*** Opening of THE DATA ***

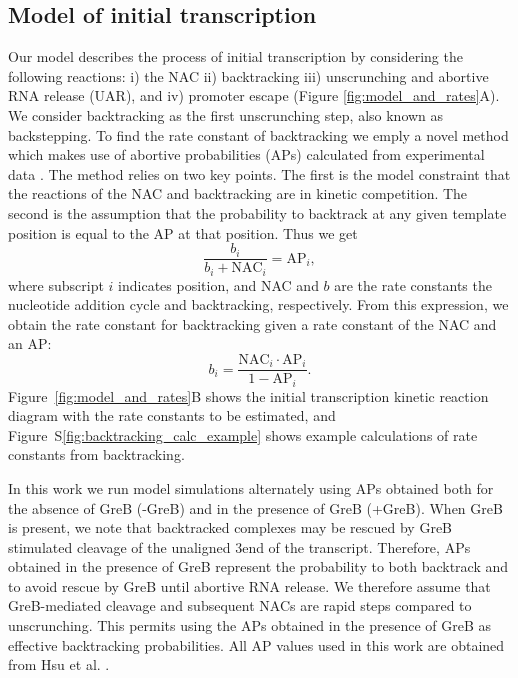 %
\subsection{Model of initial transcription}
Our model describes the process of initial transcription by considering the
following reactions: i) the NAC ii) backtracking iii) unscrunching and abortive
RNA release (UAR), and iv) promoter escape (Figure
\ref{fig:model_and_rates}A). We consider backtracking as the first
unscrunching step, also known as backstepping. To find the rate constant of
backtracking we emply a novel method which makes use of abortive probabilities
(APs) calculated from experimental data \cite{hsu_quantitative_1996}. The
method relies on two key points. The first is the model constraint that the
reactions of the NAC and backtracking are in kinetic competition. The second
is the assumption that the probability to backtrack at any given template
position is equal to the AP at that position. Thus we get
\begin{equation*}
    \frac{b_i}{b_i + \text{NAC}_i} = \text{AP}_i,
\end{equation*}
where subscript $i$ indicates position, and NAC and $b$ are the rate constants
the nucleotide addition cycle and backtracking, respectively. From this
expression, we obtain the rate constant for backtracking given a rate constant
of the NAC and an AP:
\begin{equation}
  b_i = \frac{\text{NAC}_i\cdot\text{AP}_i}{1-\text{AP}_i}.
  \label{eq:backtrackingcalc}
\end{equation}
Figure~\ref{fig:model_and_rates}B shows the initial transcription kinetic
reaction diagram with the rate constants to be estimated, and
Figure~S\ref{fig:backtracking_calc_example} shows example calculations of rate
constants from backtracking.

In this work we run model simulations alternately using APs obtained both for
the absence of GreB (-GreB) and in the presence of GreB (+GreB). When GreB is
present, we note that backtracked complexes may be rescued by GreB stimulated
cleavage of the unaligned 3\ppp end of the transcript. Therefore, APs obtained
in the presence of GreB represent the probability to both backtrack and to
avoid rescue by GreB until abortive RNA release. We therefore assume that
GreB-mediated cleavage and subsequent NACs are rapid steps compared to
unscrunching. This permits using the APs obtained in the presence of GreB as
effective backtracking probabilities. All AP values used in this work are
obtained from Hsu et al. \cite{hsu_initial_2006}.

*** Close of THE DATA ***

[TASK TO COMPLETE]
All records are to be reproduced exactly; the pictures are to be omitted.

[SOLVED PROBLEM]
 %
\subsection{Model of initial transcription}
Our model describes the process of initial transcription by considering the
following reactions: i) the NAC ii) backtracking iii) unscrunching and abortive
RNA release (UAR), and iv) promoter escape (Figure
\ref{fig:model_and_rates}A). We consider backtracking as the first
unscrunching step, also known as backstepping. To find the rate constant of
backtracking we emply a novel method which makes use of abortive probabilities
(APs) calculated from experimental data \cite{hsu_quantitative_1996}. The
method relies on two key points. The first is the model constraint that the
reactions of the NAC and backtracking are in kinetic competition. The second
is the assumption that the probability to backtrack at any given template
position is equal to the AP at that position. Thus we get
\begin{equation*}
    \frac{b_i}{b_i + \text{NAC}_i} = \text{AP}_i,
\end{equation*}
where subscript $i$ indicates position, and NAC and $b$ are the rate constants
the nucleotide addition cycle and backtracking, respectively. From this
expression, we obtain the rate constant for backtracking given a rate constant
of the NAC and an AP:
\begin{equation}
  b_i = \frac{\text{NAC}_i\cdot\text{AP}_i}{1-\text{AP}_i}.
  \label{eq:backtrackingcalc}
\end{equation}
Figure~\ref{fig:model_and_rates}B shows the initial transcription kinetic
reaction diagram with the rate constants to be estimated, and
Figure~S\ref{fig:backtracking_calc_example} shows example calculations of rate
constants from backtracking.

In this work we run model simulations alternately using APs obtained both for
the absence of GreB (-GreB) and in the presence of GreB (+GreB). When GreB is
present, we note that backtracked complexes may be rescued by GreB stimulated
cleavage of the unaligned 3\ppp end of the transcript. Therefore, APs obtained
in the presence of GreB represent the probability to both backtrack and to
avoid rescue by GreB until abortive RNA release. We therefore assume that
GreB-mediated cleavage and subsequent NACs are rapid steps compared to
unscrunching. This permits using the APs obtained in the presence of GreB as
effective backtracking probabilities. All AP values used in this work are
obtained from Hsu et al. \cite{hsu_initial_2006}.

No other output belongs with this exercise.